====== Provided material

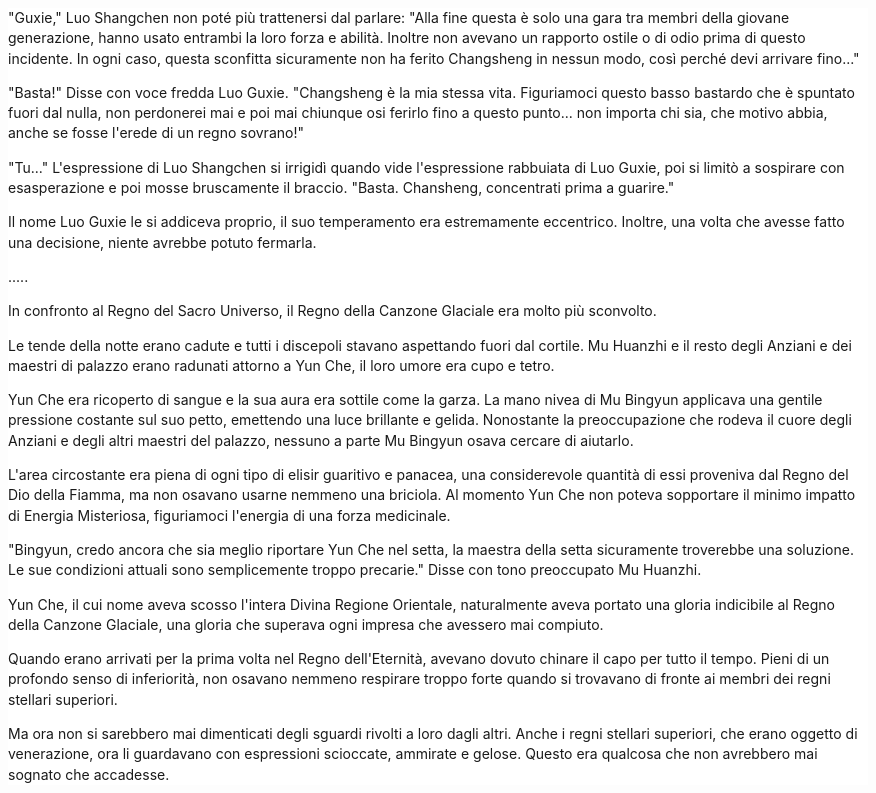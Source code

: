 
"Guxie," Luo Shangchen non poté più trattenersi dal parlare: "Alla fine questa è solo una gara tra membri della giovane generazione, hanno usato entrambi la loro forza e abilità. Inoltre non avevano un rapporto ostile o di odio prima di questo incidente. In ogni caso, questa sconfitta sicuramente non ha ferito Changsheng in nessun modo, così perché devi arrivare fino..."


"Basta!" Disse con voce fredda Luo Guxie. "Changsheng è la mia stessa vita. Figuriamoci questo basso bastardo che è spuntato fuori dal nulla, non perdonerei mai e poi mai chiunque osi ferirlo fino a questo punto... non importa chi sia, che motivo abbia, anche se fosse l'erede di un regno sovrano!"


"Tu..." L'espressione di Luo Shangchen si irrigidì quando vide l'espressione rabbuiata di Luo Guxie, poi si limitò a sospirare con esasperazione e poi mosse bruscamente il braccio. "Basta. Chansheng, concentrati prima a guarire."


Il nome Luo Guxie le si addiceva proprio, il suo temperamento era estremamente eccentrico. Inoltre, una volta che avesse fatto una decisione, niente avrebbe potuto fermarla.


.....


In confronto al Regno del Sacro Universo, il Regno della Canzone Glaciale era molto più sconvolto.


Le tende della notte erano cadute e tutti i discepoli stavano aspettando fuori dal cortile. Mu Huanzhi e il resto degli Anziani e dei maestri di palazzo erano radunati attorno a Yun Che, il loro umore era cupo e tetro.


Yun Che era ricoperto di sangue e la sua aura era sottile come la garza. La mano nivea di Mu Bingyun applicava una gentile pressione costante sul suo petto, emettendo una luce brillante e gelida. Nonostante la preoccupazione che rodeva il cuore degli Anziani e degli altri maestri del palazzo, nessuno a parte Mu Bingyun osava cercare di aiutarlo.


L'area circostante era piena di ogni tipo di elisir guaritivo e panacea, una considerevole quantità di essi proveniva dal Regno del Dio della Fiamma, ma non osavano usarne nemmeno una briciola. Al momento Yun Che non poteva sopportare il minimo impatto di Energia Misteriosa, figuriamoci l'energia di una forza medicinale.


"Bingyun, credo ancora che sia meglio riportare Yun Che nel setta, la maestra della setta sicuramente troverebbe una soluzione. Le sue condizioni attuali sono semplicemente troppo precarie." Disse con tono preoccupato Mu Huanzhi.


Yun Che, il cui nome aveva scosso l'intera Divina Regione Orientale, naturalmente aveva portato una gloria indicibile al Regno della Canzone Glaciale, una gloria che superava ogni impresa che avessero mai compiuto.


Quando erano arrivati per la prima volta nel Regno dell'Eternità, avevano dovuto chinare il capo per tutto il tempo. Pieni di un profondo senso di inferiorità, non osavano nemmeno respirare troppo forte quando si trovavano di fronte ai membri dei regni stellari superiori.


Ma ora non si sarebbero mai dimenticati degli sguardi rivolti a loro dagli altri. Anche i regni stellari superiori, che erano oggetto di venerazione, ora li guardavano con espressioni scioccate, ammirate e gelose. Questo era qualcosa che non avrebbero mai sognato che accadesse.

============

Exercise objective: Copy out each line of the data that includes the string "Canzone".

Expected output:
In confronto al Regno del Sacro Universo, il Regno della Canzone Glaciale era molto più sconvolto.
Yun Che, il cui nome aveva scosso l'intera Divina Regione Orientale, naturalmente aveva portato una gloria indicibile al Regno della Canzone Glaciale, una gloria che superava ogni impresa che avessero mai compiuto.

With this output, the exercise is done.